Sent home from Outdoor School

I am alive, but just barely.  Other than a few brief trips to the kitchen and bathroom, I spent the day in bed.  My cousin Angie called me from the front door late this afternoon, when I didn’t hear the bell ring, to say that she had left a container of soup.  By the time I got there, she was down the hall in front of the elevators.  We carried on a brief shouting conversation, so that she didn’t run the risk of getting sick from me.

Other than that hello-and-goodbye shout and a two-minute conversation with my roommate as he stood in my doorway, I have had no in-person human interaction today.  This is one of the times when I regret living so far away from my parents.  I think back to the times when I got sick like this when I was younger, and how my parents (my mom in particular) always took such good care of me.
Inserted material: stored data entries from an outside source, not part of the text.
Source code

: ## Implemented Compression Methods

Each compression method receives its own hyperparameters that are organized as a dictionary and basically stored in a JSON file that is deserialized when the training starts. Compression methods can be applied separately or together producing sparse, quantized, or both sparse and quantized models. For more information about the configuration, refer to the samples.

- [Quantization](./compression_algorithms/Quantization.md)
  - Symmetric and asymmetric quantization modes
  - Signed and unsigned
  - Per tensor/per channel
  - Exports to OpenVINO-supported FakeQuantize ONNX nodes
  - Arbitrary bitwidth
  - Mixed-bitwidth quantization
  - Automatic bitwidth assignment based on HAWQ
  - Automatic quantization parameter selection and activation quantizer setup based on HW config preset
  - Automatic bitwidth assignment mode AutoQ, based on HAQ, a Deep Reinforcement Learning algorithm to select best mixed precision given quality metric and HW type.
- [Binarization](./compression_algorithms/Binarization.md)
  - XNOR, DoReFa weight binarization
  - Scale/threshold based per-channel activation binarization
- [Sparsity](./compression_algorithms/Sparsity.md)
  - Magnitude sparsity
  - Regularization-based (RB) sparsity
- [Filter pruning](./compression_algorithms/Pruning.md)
When I was in middle school, the Portland Public Schools ran a thing called Outdoor School (I think it still exists in some configuration, although budget cuts have curtailed it’s effects somewhat).  Every sixth grader in the district would spend a week at a camp in either the fall or the spring, learning about soil and water and plants and animals.  High school students, although with a small team of professional camp counselors/educators (my sister was one of these folks for a time after high school) would teach the kids all about the being kind to the environment.
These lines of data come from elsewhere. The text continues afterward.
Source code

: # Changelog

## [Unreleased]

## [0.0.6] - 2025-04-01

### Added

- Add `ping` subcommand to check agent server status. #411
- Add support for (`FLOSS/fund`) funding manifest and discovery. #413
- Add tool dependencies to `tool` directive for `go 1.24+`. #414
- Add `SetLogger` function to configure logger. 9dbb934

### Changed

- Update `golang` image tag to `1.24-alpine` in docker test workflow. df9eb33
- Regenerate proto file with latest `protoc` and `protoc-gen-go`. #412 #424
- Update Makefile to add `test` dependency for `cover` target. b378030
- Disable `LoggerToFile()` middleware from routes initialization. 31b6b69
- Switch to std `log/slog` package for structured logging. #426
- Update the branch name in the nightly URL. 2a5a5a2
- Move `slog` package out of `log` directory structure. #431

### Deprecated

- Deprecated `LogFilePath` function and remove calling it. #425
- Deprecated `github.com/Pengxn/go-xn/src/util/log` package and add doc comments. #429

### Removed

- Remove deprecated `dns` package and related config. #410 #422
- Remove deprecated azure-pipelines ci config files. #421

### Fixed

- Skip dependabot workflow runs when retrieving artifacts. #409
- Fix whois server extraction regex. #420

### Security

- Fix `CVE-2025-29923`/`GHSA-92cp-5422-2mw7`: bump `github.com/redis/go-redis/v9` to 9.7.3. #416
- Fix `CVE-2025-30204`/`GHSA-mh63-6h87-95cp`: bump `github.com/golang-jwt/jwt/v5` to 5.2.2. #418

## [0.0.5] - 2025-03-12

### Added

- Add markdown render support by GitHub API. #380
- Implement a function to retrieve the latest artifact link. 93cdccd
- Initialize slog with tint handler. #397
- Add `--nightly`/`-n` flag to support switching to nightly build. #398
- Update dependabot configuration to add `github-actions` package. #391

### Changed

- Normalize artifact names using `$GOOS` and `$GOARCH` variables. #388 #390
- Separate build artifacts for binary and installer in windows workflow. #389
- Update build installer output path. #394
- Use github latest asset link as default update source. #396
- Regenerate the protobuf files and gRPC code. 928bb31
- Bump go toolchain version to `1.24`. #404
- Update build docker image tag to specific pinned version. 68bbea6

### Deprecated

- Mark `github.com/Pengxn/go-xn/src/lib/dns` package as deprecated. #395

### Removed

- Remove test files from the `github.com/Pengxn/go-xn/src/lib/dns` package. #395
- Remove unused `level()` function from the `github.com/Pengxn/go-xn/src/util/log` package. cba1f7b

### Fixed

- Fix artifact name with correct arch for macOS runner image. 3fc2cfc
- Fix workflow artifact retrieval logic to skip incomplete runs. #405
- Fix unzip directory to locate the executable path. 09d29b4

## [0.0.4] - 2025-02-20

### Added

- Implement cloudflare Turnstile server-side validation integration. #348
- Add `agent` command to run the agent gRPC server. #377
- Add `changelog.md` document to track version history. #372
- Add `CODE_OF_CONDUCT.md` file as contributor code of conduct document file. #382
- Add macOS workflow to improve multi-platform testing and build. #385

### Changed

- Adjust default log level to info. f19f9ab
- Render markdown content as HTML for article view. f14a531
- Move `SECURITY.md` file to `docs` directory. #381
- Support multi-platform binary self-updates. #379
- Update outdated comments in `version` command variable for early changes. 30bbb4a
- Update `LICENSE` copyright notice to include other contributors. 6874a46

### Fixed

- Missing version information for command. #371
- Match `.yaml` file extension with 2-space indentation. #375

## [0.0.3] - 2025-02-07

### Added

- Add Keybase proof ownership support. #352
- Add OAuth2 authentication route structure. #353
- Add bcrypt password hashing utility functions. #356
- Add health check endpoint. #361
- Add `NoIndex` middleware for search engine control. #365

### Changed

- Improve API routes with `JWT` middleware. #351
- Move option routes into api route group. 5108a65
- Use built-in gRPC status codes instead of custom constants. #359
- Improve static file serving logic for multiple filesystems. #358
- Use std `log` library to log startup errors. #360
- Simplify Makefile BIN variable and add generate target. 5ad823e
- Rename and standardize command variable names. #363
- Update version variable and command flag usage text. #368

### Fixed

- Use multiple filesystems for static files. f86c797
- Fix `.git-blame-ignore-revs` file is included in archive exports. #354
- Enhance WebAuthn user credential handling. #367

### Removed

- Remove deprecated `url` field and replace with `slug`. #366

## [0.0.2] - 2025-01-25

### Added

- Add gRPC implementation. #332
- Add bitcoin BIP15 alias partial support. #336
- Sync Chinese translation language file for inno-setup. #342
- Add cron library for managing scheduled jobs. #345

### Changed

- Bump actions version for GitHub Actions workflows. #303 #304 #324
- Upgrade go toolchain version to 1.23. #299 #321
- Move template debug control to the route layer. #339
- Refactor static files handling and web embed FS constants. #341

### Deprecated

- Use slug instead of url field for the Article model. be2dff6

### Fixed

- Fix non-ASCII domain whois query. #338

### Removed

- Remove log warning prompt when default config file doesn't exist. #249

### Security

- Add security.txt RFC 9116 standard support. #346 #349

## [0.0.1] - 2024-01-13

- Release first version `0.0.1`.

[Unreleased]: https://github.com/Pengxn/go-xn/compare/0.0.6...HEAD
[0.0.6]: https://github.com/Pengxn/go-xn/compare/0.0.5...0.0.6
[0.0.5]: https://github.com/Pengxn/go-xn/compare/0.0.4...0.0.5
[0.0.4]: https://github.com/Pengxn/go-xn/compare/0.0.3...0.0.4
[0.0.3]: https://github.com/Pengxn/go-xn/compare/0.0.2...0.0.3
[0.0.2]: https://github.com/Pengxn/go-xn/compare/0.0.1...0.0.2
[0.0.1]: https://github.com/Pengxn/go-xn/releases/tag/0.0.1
When I went to Outdoor School, I got sick on the third day and my mom had to drive out and pick me up.  I had a raging fever, a sore throat and a nasty cough.  After she claimed me from the nurse’s office and evaluated my tempurature with her experienced mom hands, she helped me tip my car seat back so that I was almost reclining.  She stopped at a convenience store on the way home to buy me a popsicle to numb my throat a bit, a rare and deeply exciting treat.

I am sure that I apologized ten or twelve times on the way home, I always felt so guilty for getting sick in those days (vestiges of that sick-guilt still remain, although I have shaken a good bit of it off.  People get sick).

When we finally got home, she tucked me into the big bed in the downstairs guest room (the only room in the house in those days with a bed that had a view of a television).  I don’t remember if there was a visit to the doctor during that bout of illness, although I seem to remember it turning into strep throat and having a moment of hallucination because of the high fever.

I don’t have much of a point here, except that I always miss my parents the most when I’m sick and that I’m grateful that I haven’t started hallucinating white faces floating above my head because of excessively high fever.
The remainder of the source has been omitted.